[[ DATA SHOWN, beginning ]]
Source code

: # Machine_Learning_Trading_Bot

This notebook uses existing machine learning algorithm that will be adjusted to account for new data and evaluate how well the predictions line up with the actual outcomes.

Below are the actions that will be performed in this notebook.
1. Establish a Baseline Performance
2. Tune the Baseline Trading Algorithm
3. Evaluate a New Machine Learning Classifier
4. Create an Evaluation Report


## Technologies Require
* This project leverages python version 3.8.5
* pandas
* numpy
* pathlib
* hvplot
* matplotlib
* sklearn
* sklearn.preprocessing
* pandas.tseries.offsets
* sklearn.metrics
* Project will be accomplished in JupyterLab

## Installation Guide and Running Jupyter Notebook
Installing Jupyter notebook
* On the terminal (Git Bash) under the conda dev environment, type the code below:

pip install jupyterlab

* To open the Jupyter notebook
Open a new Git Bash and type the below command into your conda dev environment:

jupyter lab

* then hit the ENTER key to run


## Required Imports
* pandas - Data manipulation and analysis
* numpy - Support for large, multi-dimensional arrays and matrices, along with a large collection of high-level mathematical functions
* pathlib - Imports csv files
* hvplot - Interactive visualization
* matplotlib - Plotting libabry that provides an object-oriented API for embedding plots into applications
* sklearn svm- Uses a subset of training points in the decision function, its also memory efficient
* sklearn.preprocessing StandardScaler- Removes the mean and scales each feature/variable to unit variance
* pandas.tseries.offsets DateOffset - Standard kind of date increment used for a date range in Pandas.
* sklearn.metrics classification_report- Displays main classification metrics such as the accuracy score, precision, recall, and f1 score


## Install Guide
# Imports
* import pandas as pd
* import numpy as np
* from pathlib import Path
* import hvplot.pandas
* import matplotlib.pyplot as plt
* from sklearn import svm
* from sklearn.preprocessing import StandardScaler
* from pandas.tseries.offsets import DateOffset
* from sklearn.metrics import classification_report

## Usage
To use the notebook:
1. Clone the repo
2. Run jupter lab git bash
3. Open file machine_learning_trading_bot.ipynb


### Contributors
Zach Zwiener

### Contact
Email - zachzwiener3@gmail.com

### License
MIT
[[ DATA SHOWN, end ]]
▶ **INSTRUCTIONS FOR THE TASK**
Transcribe, please, every line from the first line of the listing above through the line with "3. Evaluate a New Machine Learning Classifier". Keep both ends and nothing else.

▶ **PROBLEM SOLUTION**
Source code

: # Machine_Learning_Trading_Bot

This notebook uses existing machine learning algorithm that will be adjusted to account for new data and evaluate how well the predictions line up with the actual outcomes.

Below are the actions that will be performed in this notebook.
1. Establish a Baseline Performance
2. Tune the Baseline Trading Algorithm
3. Evaluate a New Machine Learning Classifier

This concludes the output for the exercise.